Robbery has not been ruled out as a motive in the fatal shooting of 18-year-old Marckel Ross, but officials with knowledge of the case who have not been authorized to speak publicly about it, said evidence thus far leads them to believe that whoever shot the high school junior did not steal anything from him.
Ross, a well-liked student who was part of the school’s modeling club, was fatally shot the morning of Sept. 11 in the 6100 block of Old Central Avenue in Capitol Heights, just blocks from the school.
His death is one of two homicides involving high school students this school year that have left the school communities grieving. Amber Stanley, 17, was fatally shot in her bedroom after a gunman forced his way into her family’s Kettering home Aug. 22.
Police are working feverishly to track down leads in the cases but have not yet identified suspects in either killing.

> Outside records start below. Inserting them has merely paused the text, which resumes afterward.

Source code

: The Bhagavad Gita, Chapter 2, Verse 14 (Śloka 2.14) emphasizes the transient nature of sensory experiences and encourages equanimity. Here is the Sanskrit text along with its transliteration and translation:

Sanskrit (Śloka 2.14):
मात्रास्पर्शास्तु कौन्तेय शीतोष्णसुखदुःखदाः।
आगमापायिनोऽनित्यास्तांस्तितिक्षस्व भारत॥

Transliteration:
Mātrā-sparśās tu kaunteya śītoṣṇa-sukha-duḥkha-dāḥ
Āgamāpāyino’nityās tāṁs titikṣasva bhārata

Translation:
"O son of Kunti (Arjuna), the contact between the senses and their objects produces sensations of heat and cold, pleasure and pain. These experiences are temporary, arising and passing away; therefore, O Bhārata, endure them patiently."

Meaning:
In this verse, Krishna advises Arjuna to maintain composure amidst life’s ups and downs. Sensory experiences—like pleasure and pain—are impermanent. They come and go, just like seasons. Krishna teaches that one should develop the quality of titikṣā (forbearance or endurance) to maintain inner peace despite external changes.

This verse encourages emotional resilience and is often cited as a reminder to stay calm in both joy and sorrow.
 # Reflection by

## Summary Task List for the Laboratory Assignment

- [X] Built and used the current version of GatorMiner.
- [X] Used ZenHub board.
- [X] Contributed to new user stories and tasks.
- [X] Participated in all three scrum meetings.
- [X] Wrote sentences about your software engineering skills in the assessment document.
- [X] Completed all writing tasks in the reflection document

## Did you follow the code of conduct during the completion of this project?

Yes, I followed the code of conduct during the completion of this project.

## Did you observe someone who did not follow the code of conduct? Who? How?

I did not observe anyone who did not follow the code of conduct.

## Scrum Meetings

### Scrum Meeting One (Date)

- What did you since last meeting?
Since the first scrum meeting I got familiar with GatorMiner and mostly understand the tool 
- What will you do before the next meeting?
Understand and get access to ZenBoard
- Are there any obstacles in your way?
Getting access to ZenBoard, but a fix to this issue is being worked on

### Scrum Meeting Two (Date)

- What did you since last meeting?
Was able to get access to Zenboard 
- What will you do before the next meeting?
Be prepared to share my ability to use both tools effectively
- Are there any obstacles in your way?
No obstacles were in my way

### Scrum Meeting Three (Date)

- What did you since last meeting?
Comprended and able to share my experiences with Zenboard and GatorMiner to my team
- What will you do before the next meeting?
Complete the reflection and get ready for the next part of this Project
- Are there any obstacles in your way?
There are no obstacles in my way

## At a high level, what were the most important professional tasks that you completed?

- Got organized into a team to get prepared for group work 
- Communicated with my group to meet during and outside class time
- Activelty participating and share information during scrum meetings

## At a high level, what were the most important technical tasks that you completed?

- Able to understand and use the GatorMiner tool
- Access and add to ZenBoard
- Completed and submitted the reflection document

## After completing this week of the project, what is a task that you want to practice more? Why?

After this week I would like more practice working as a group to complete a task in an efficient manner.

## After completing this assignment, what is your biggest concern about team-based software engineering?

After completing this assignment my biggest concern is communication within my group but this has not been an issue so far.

On Wednesday night, police will be back in both communities to meet with residents and seek out additional information.
At 6 p.m., police will host a community walk through the Kettering neighborhood where Amber lived. The walk will start at the Oak Creek West Community Park located at 13204 Whiteholm Drive, four blocks over from Amber’s Chartsey Street home. County Police Chief Mark A. Magaw and Maj. Amal Awad are expected to attend the event, and officials will distribute fliers advertising the $25,000 reward being offered for information in her death.
“With a case like this, we want to get as much information as possible and keep the community involved,” county police spokesman Cpl. Clinton Copeland said.
Officials attended back-to-school night at the high school shortly after Ross‘ killing, but will be returning to provide updates and to get the message out to others that they are still looking for information, Cpl. Copeland said.